La posibilidad de que Sudamérica se convierta en un polo de innovación agroindustrial se ve reforzada por la capacidad de Argentina de aprovechar recursos como Vaca Muerta. Mariano Bosch, CEO de Adecoagro, destacó que el desarrollo de energías renovables y la producción de alimentos podrían beneficiarse significativamente de la explotación de este yacimiento de gas y petróleo.
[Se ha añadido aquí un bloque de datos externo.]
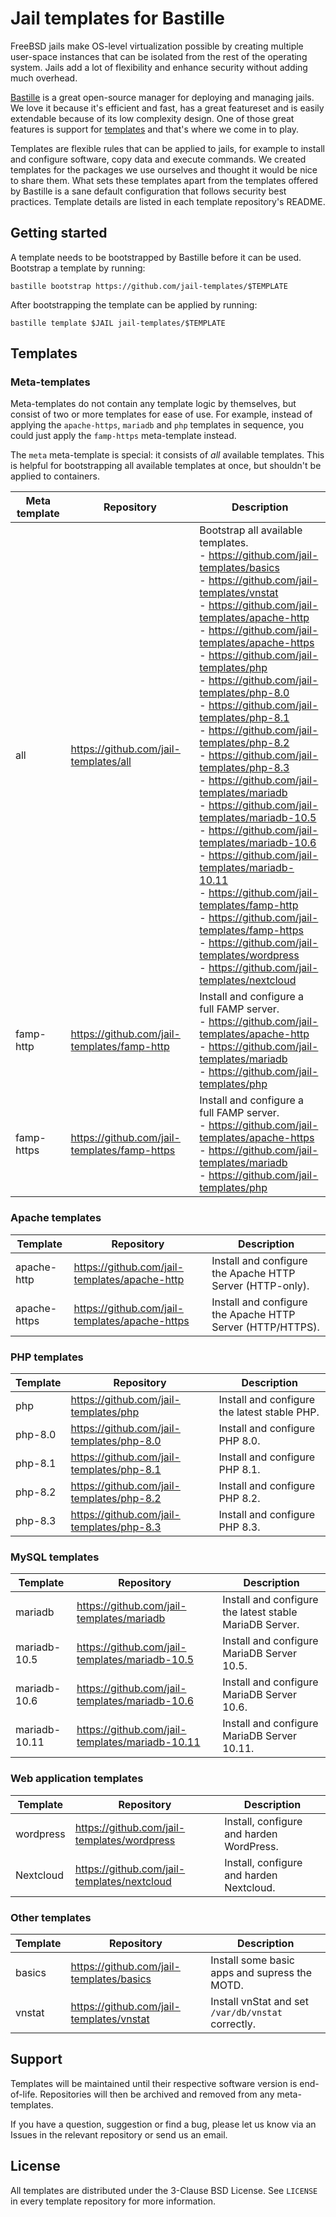 # Jail templates for Bastille
FreeBSD jails make OS-level virtualization possible by creating multiple user-space instances that can be isolated from the rest of the operating system. Jails add a lot of flexibility and enhance security without adding much overhead.

[Bastille](https://bastillebsd.org/) is a great open-source manager for deploying and managing jails. We love it because it's efficient and fast, has a great featureset and is easily extendable because of its low complexity design. One of those great features is support for [templates](https://bastille.readthedocs.io/en/latest/chapters/template.html) and that's where we come in to play.

Templates are flexible rules that can be applied to jails, for example to install and configure software, copy data and execute commands. We created templates for the packages we use ourselves and thought it would be nice to share them. What sets these templates apart from the templates offered by Bastille is a sane default configuration that follows security best practices. Template details are listed in each template repository's README.

## Getting started
A template needs to be bootstrapped by Bastille before it can be used. Bootstrap a template by running:
```
bastille bootstrap https://github.com/jail-templates/$TEMPLATE
```
After bootstrapping the template can be applied by running:
```
bastille template $JAIL jail-templates/$TEMPLATE
```

## Templates
### Meta-templates
Meta-templates do not contain any template logic by themselves, but consist of two or more templates for ease of use. For example, instead of applying the `apache-https`, `mariadb` and `php` templates in sequence, you could just apply the `famp-https` meta-template instead.

The `meta` meta-template is special: it consists of *all* available templates. This is helpful for bootstrapping all available templates at once, but shouldn't be applied to containers.

| Meta template | Repository | Description |
| ------------- | ---------- | ----------- |
| all | https://github.com/jail-templates/all | Bootstrap all available templates.<br>- https://github.com/jail-templates/basics<br>- https://github.com/jail-templates/vnstat<br>- https://github.com/jail-templates/apache-http<br>- https://github.com/jail-templates/apache-https<br>- https://github.com/jail-templates/php<br>- https://github.com/jail-templates/php-8.0<br>- https://github.com/jail-templates/php-8.1<br>- https://github.com/jail-templates/php-8.2<br>- https://github.com/jail-templates/php-8.3<br>- https://github.com/jail-templates/mariadb<br>- https://github.com/jail-templates/mariadb-10.5<br>- https://github.com/jail-templates/mariadb-10.6<br>- https://github.com/jail-templates/mariadb-10.11<br>- https://github.com/jail-templates/famp-http<br>- https://github.com/jail-templates/famp-https<br>- https://github.com/jail-templates/wordpress<br>- https://github.com/jail-templates/nextcloud |
| famp-http | https://github.com/jail-templates/famp-http |  Install and configure a full FAMP server.<br>- https://github.com/jail-templates/apache-http<br>- https://github.com/jail-templates/mariadb<br>- https://github.com/jail-templates/php |
| famp-https | https://github.com/jail-templates/famp-https |  Install and configure a full FAMP server.<br>- https://github.com/jail-templates/apache-https<br>- https://github.com/jail-templates/mariadb<br>- https://github.com/jail-templates/php |

### Apache templates
| Template | Repository | Description |
| -------- | ---------- | ----------- |
| apache-http | https://github.com/jail-templates/apache-http | Install and configure the Apache HTTP Server (HTTP-only). |
| apache-https | https://github.com/jail-templates/apache-https | Install and configure the Apache HTTP Server (HTTP/HTTPS). |

### PHP templates
| Template | Repository | Description |
| -------- | ---------- | ----------- |
| php | https://github.com/jail-templates/php | Install and configure the latest stable PHP. |
| php-8.0 | https://github.com/jail-templates/php-8.0 | Install and configure PHP 8.0. |
| php-8.1 | https://github.com/jail-templates/php-8.1 | Install and configure PHP 8.1. |
| php-8.2 | https://github.com/jail-templates/php-8.2 | Install and configure PHP 8.2. |
| php-8.3 | https://github.com/jail-templates/php-8.3 | Install and configure PHP 8.3. |

### MySQL templates
| Template | Repository | Description |
| -------- | ---------- | ----------- |
| mariadb | https://github.com/jail-templates/mariadb | Install and configure the latest stable MariaDB Server. |
| mariadb-10.5 | https://github.com/jail-templates/mariadb-10.5 | Install and configure MariaDB Server 10.5. |
| mariadb-10.6 | https://github.com/jail-templates/mariadb-10.6 | Install and configure MariaDB Server 10.6. |
| mariadb-10.11 | https://github.com/jail-templates/mariadb-10.11 | Install and configure MariaDB Server 10.11. |

### Web application templates
| Template | Repository | Description |
| -------- | ---------- | ----------- |
| wordpress | https://github.com/jail-templates/wordpress | Install, configure and harden WordPress. |
| Nextcloud | https://github.com/jail-templates/nextcloud | Install, configure and harden Nextcloud. |

### Other templates
| Template | Repository | Description |
| -------- | ---------- | ----------- |
| basics | https://github.com/jail-templates/basics | Install some basic apps and supress the MOTD. |
| vnstat | https://github.com/jail-templates/vnstat | Install vnStat and set `/var/db/vnstat` correctly. |

## Support
Templates will be maintained until their respective software version is end-of-life. Repositories will then be archived and removed from any meta-templates.

If you have a question, suggestion or find a bug, please let us know via an Issues in the relevant repository or send us an email.

## License
All templates are distributed under the 3-Clause BSD License. See `LICENSE` in every template repository for more information.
La reducción de costos en la producción de alimentos podría mejorar la competitividad de la región en el mercado global, permitiendo a Argentina posicionarse como un exportador clave de productos agroindustriales.

Sin embargo, los empresarios también advirtieron sobre los desafíos que enfrenta Argentina para capitalizar estas oportunidades. La falta de un marco regulatorio estable y las constantes modificaciones en las reglas de juego dificultan la planificación a largo plazo. Bartolomé mencionó que, mientras en Brasil ocho de cada diez agricultores pagan por el desarrollo tecnológico, en Argentina solo lo hacen tres de cada diez. Esto refleja una deuda pendiente en materia de propiedad intelectual y un entorno que no fomenta la inversión en innovación.

Además, la experiencia de Brasil en el desarrollo de su agroindustria, especialmente en los Cerrados, sirve como un modelo a seguir. La transformación de esta región, que antes carecía de infraestructura adecuada, ha permitido a Brasil convertirse en un líder en producción agropecuaria. Las políticas que fomentaron tanto la producción como la demanda, así como la logística, han sido cruciales para este crecimiento. En contraste, la Argentina ha visto estancada su producción lechera durante las últimas tres décadas, a pesar de contar con condiciones naturales favorables.

Mirando hacia el futuro, los empresarios coinciden en que la combinación de innovación y la escala de Brasil puede ser clave para el desarrollo de la región. La generación masiva de datos en el campo, la inteligencia artificial para su análisis y el uso de blockchain para la trazabilidad son tecnologías que, si se implementan adecuadamente, pueden abrir nuevos mercados y mejorar la competitividad. Para que esto suceda, es fundamental que Argentina resuelva sus problemas estructurales y adopte un enfoque más proactivo hacia la inversión en tecnología y la innovación en el agro.